> **Source records**
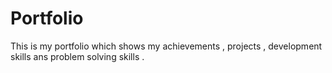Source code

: # Portfolio
This is my portfolio which shows my achievements , projects ,  development skills ans  problem solving skills .
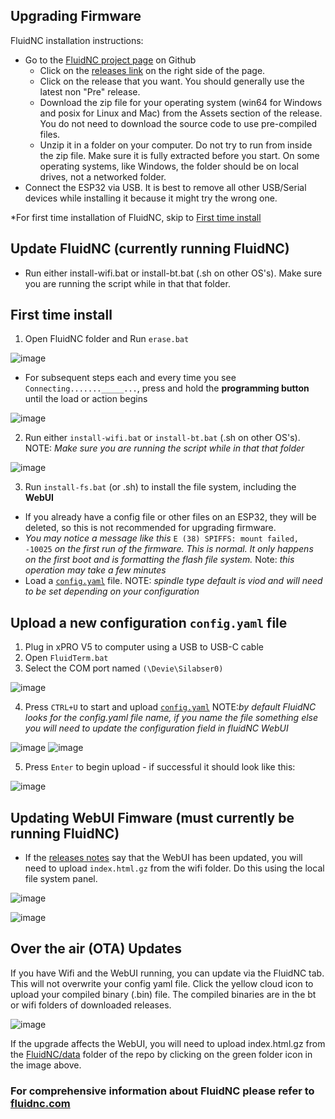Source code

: ## Upgrading Firmware

FluidNC installation instructions:

- Go to the [FluidNC project page](https://github.com/bdring/FluidNC) on Github
  - Click on the [releases link](https://github.com/bdring/FluidNC/releases) on the right side of the page.
  - Click on the release that you want. You should generally use the latest non "Pre" release.
  - Download the zip file for your operating system (win64 for Windows and posix for Linux and Mac) from the Assets section of the release. You do not need to download the source code to use pre-compiled files.
  - Unzip it in a folder on your computer. Do not try to run from inside the zip file. Make sure it is fully extracted before you start. On some operating systems, like Windows, the folder should be on local drives, not a networked folder.
- Connect the ESP32 via USB. It is best to remove all other USB/Serial devices while installing it because it might try the wrong one.

*For first time installation of FluidNC, skip to [First time install](https://github.com/Spark-Concepts/xPro-V5/wiki/FluidNC-Firmware-Upgrade#first-time-install)

## Update FluidNC (currently running FluidNC) 

- Run either install-wifi.bat or install-bt.bat (.sh on other OS's). Make sure you are running the script while in that that folder.

## First time install
1. Open FluidNC folder and Run `erase.bat`

![image](https://user-images.githubusercontent.com/8650709/229307587-6d09410c-db2f-40c3-a707-1bdfdf2550b0.png)

- For subsequent steps each and every time you see `Connecting......._____...`, press and hold the **programming button** until the load or action begins

![image](https://user-images.githubusercontent.com/8650709/229308320-3ac23f0e-a09c-4ab0-b499-8a5d21a7fc1d.png)

2. Run either `install-wifi.bat` or `install-bt.bat` (.sh on other OS's). NOTE: *Make sure you are running the script while in that that folder*

![image](https://user-images.githubusercontent.com/8650709/229308383-badb247b-0e7b-46e8-aef9-67397c15eae1.png)

3. Run `install-fs.bat` (or .sh) to install the file system, including the **WebUI**
  - If you already have a config file or other files on an ESP32, they will be deleted, so this is not recommended for upgrading firmware.
  - *You may notice a message like this* `E (38) SPIFFS: mount failed, -10025` *on the first run of the firmware. This is normal. It only happens on the first boot and is formatting the flash file system.* Note: *this operation may take a few minutes*
  - Load a [`config.yaml`](https://github.com/Spark-Concepts/xPro-V5/blob/main/FluidNC/config.yaml) file. NOTE: *spindle type default is viod and will need to be set depending on your configuration*

## Upload a new configuration `config.yaml` file
1. Plug in xPRO V5 to computer using a USB to USB-C cable
2. Open `FluidTerm.bat`
3. Select the COM port named `(\Devie\Silabser0)`

![image](https://user-images.githubusercontent.com/8650709/229311544-4698cc86-ae9e-47fc-8375-dc87b41e720b.png)

4. Press `CTRL+U` to start and upload [`config.yaml`](https://github.com/Spark-Concepts/xPro-V5/blob/main/FluidNC/config.yaml) NOTE:*by default FluidNC looks for the config.yaml file name, if you name the file something else you will need to update the configuration field in fluidNC WebUI*

![image](https://user-images.githubusercontent.com/8650709/229311578-345a206a-f175-41fb-a4f2-6c75846967a9.png)
![image](https://user-images.githubusercontent.com/8650709/229311634-28ce746b-4c79-41ba-88d8-b00cf3944637.png)

5. Press `Enter` to begin upload - if successful it should look like this:

![image](https://user-images.githubusercontent.com/8650709/229311668-4c3100ec-7b1e-4e0c-9f27-e07e99b3be33.png)

## Updating WebUI Fimware (must currently be running FluidNC)
- If the [releases notes](https://github.com/bdring/FluidNC/releases) say that the WebUI has been updated, you will need to upload `index.html.gz` from the wifi folder. Do this using the local file system panel.

![image](https://user-images.githubusercontent.com/8650709/229311874-ca4edd97-13d9-4a0d-a137-417aede4588b.png)

![image](https://user-images.githubusercontent.com/8650709/229311881-47b86a28-4dc3-4951-81fe-9a3c84464812.png)

## Over the air (OTA) Updates
If you have Wifi and the WebUI running, you can update via the FluidNC tab. This will not overwrite your config yaml file. Click the yellow cloud icon to upload your compiled binary (.bin) file. The compiled binaries are in the bt or wifi folders of downloaded releases.

![image](https://user-images.githubusercontent.com/8650709/229311918-b35b2e27-bbce-4ddb-97a1-f0cf52dcba06.png)

If the upgrade affects the WebUI, you will need to upload index.html.gz from the [FluidNC/data](https://github.com/bdring/FluidNC/tree/main/FluidNC/data) folder of the repo by clicking on the green folder icon in the image above.

### For comprehensive information about FluidNC please refer to [fluidnc.com](http://wiki.fluidnc.com/en/config/overview)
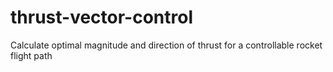 # thrust-vector-control
Calculate optimal magnitude and direction of thrust for a controllable rocket flight path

> **Work instructions**
Every line that holds the word "compiled" should be copied from the records.

> **Answer to this exercise**
  - Download the zip file for your operating system (win64 for Windows and posix for Linux and Mac) from the Assets section of the release. You do not need to download the source code to use pre-compiled files.
If you have Wifi and the WebUI running, you can update via the FluidNC tab. This will not overwrite your config yaml file. Click the yellow cloud icon to upload your compiled binary (.bin) file. The compiled binaries are in the bt or wifi folders of downloaded releases.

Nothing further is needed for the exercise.